▶ **Exercise brief**:
Repeat only the stretch of lines below that runs from the line with "Thiên thạch gần" through the line with "b) Quãng đường", unaltered.

▶ **Supplied information**:
--------------------------------
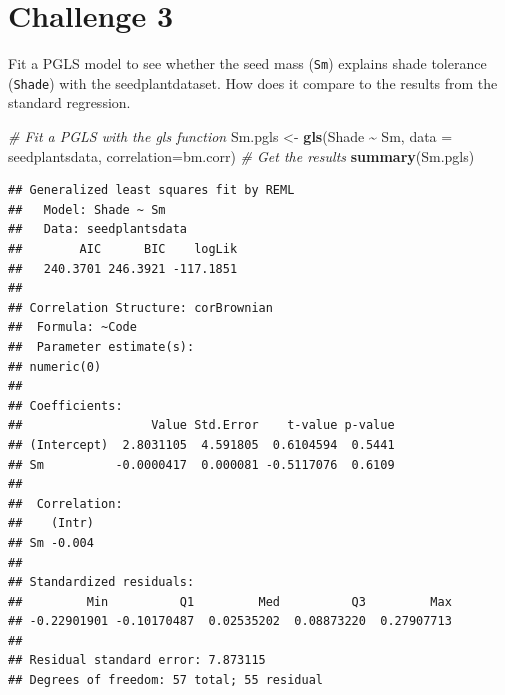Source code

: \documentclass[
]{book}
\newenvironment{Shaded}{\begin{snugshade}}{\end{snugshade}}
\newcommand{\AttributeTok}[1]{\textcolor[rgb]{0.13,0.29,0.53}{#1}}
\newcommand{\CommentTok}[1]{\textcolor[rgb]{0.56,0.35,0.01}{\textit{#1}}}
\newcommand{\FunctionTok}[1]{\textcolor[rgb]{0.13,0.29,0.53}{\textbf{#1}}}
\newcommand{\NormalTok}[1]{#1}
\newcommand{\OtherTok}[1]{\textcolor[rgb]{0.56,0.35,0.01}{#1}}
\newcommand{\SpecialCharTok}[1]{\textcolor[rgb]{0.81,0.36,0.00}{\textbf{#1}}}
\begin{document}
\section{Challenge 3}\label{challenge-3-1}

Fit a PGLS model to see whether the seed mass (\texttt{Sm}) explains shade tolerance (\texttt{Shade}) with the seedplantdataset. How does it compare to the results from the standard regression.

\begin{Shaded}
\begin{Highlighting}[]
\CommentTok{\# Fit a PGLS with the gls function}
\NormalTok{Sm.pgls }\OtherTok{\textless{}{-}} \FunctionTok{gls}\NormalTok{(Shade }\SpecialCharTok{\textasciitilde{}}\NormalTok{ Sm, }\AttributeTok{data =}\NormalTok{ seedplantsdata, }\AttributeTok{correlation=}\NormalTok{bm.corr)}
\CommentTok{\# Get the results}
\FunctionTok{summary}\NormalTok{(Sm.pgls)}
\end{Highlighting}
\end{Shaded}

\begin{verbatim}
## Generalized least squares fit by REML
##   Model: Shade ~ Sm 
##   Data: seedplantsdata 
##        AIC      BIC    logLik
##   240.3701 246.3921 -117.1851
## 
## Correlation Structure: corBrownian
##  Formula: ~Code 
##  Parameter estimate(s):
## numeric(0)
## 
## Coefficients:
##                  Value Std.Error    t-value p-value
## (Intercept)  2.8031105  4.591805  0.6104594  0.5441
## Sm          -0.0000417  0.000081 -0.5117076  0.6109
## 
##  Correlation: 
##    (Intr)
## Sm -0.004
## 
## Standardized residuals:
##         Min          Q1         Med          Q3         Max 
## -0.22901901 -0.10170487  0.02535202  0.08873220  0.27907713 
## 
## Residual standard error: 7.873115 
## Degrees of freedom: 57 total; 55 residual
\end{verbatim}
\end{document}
--------------------------------
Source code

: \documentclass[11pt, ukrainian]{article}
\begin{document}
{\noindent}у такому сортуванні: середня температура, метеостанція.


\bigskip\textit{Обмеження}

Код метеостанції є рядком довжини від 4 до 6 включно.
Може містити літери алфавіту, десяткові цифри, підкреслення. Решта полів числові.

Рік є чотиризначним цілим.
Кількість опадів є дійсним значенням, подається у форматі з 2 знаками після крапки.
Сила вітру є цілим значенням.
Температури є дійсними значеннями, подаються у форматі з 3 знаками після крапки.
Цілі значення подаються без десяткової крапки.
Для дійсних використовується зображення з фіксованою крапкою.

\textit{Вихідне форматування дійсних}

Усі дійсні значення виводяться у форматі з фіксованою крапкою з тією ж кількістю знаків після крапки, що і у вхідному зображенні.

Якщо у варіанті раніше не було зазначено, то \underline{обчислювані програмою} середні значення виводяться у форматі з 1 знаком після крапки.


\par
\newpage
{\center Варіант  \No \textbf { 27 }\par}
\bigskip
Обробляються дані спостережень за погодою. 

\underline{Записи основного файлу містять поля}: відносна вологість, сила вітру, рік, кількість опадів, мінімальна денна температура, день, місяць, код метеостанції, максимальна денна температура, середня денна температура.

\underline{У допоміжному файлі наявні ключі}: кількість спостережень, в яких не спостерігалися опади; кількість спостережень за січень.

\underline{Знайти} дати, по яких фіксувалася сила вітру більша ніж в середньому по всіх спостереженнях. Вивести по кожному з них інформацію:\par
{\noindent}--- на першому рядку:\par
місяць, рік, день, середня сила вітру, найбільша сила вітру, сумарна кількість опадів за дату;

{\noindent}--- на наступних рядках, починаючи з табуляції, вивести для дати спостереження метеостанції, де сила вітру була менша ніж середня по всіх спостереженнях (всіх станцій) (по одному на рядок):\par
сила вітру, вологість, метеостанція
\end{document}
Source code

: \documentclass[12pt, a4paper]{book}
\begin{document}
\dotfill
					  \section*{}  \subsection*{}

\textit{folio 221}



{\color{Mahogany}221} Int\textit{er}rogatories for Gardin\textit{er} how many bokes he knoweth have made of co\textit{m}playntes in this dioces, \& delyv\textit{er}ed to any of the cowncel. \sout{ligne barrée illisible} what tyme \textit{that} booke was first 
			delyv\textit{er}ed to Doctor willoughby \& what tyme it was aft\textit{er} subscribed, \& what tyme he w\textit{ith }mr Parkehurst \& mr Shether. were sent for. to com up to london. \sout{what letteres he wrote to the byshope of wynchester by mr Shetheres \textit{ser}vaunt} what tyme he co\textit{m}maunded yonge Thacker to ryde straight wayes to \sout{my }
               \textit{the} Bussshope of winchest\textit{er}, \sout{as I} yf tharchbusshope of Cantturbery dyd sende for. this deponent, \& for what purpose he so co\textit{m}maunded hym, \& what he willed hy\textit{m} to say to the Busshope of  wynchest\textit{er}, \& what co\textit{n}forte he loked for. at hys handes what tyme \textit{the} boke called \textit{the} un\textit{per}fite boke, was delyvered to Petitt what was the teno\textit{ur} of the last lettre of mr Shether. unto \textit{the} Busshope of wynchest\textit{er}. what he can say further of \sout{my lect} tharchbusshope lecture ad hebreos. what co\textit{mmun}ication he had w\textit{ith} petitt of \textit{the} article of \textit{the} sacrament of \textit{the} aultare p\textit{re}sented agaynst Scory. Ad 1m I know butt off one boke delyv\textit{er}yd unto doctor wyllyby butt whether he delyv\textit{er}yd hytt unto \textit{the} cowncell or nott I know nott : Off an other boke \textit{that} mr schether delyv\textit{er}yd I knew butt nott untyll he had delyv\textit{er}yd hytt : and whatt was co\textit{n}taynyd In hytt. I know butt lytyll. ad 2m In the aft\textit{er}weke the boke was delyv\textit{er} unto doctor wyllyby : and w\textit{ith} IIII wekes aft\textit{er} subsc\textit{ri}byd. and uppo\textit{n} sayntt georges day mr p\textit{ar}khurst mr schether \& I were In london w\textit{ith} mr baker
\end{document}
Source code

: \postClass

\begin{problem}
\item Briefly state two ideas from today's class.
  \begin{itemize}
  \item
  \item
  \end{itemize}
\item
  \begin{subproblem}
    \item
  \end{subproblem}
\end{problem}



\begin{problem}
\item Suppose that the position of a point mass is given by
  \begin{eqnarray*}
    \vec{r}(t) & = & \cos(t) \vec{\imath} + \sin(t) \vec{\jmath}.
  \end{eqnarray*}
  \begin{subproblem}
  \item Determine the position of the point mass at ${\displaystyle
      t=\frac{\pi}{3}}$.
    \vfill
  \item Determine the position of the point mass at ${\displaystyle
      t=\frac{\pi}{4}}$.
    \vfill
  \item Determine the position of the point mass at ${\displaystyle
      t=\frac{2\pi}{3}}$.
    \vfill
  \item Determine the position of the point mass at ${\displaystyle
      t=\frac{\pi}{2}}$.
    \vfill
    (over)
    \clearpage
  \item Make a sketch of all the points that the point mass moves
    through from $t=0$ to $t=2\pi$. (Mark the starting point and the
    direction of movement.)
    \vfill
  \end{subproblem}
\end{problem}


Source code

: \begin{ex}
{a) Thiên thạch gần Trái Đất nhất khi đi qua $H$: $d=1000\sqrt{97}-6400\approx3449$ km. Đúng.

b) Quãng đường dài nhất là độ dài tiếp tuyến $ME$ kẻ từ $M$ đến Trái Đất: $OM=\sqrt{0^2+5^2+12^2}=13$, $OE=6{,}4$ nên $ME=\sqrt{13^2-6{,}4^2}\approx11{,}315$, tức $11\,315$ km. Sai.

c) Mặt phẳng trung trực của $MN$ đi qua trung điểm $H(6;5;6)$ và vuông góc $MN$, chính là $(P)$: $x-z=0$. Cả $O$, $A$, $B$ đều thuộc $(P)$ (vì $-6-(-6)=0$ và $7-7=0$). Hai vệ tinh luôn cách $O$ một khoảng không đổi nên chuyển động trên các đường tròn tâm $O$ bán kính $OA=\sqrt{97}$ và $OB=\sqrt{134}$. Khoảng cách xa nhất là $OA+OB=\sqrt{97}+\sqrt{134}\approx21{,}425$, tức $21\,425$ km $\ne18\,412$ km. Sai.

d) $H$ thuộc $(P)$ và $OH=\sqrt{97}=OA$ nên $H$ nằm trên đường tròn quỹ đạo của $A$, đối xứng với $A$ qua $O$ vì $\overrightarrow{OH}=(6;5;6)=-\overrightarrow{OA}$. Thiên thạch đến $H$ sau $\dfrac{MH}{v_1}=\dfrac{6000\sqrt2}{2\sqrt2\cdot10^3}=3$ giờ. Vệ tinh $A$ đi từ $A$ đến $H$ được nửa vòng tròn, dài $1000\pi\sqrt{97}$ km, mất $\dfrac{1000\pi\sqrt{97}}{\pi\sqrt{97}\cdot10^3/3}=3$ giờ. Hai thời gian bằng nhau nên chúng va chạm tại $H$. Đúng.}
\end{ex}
--------------------------------
▶ **Response box**:
{a) Thiên thạch gần Trái Đất nhất khi đi qua $H$: $d=1000\sqrt{97}-6400\approx3449$ km. Đúng.

b) Quãng đường dài nhất là độ dài tiếp tuyến $ME$ kẻ từ $M$ đến Trái Đất: $OM=\sqrt{0^2+5^2+12^2}=13$, $OE=6{,}4$ nên $ME=\sqrt{13^2-6{,}4^2}\approx11{,}315$, tức $11\,315$ km. Sai.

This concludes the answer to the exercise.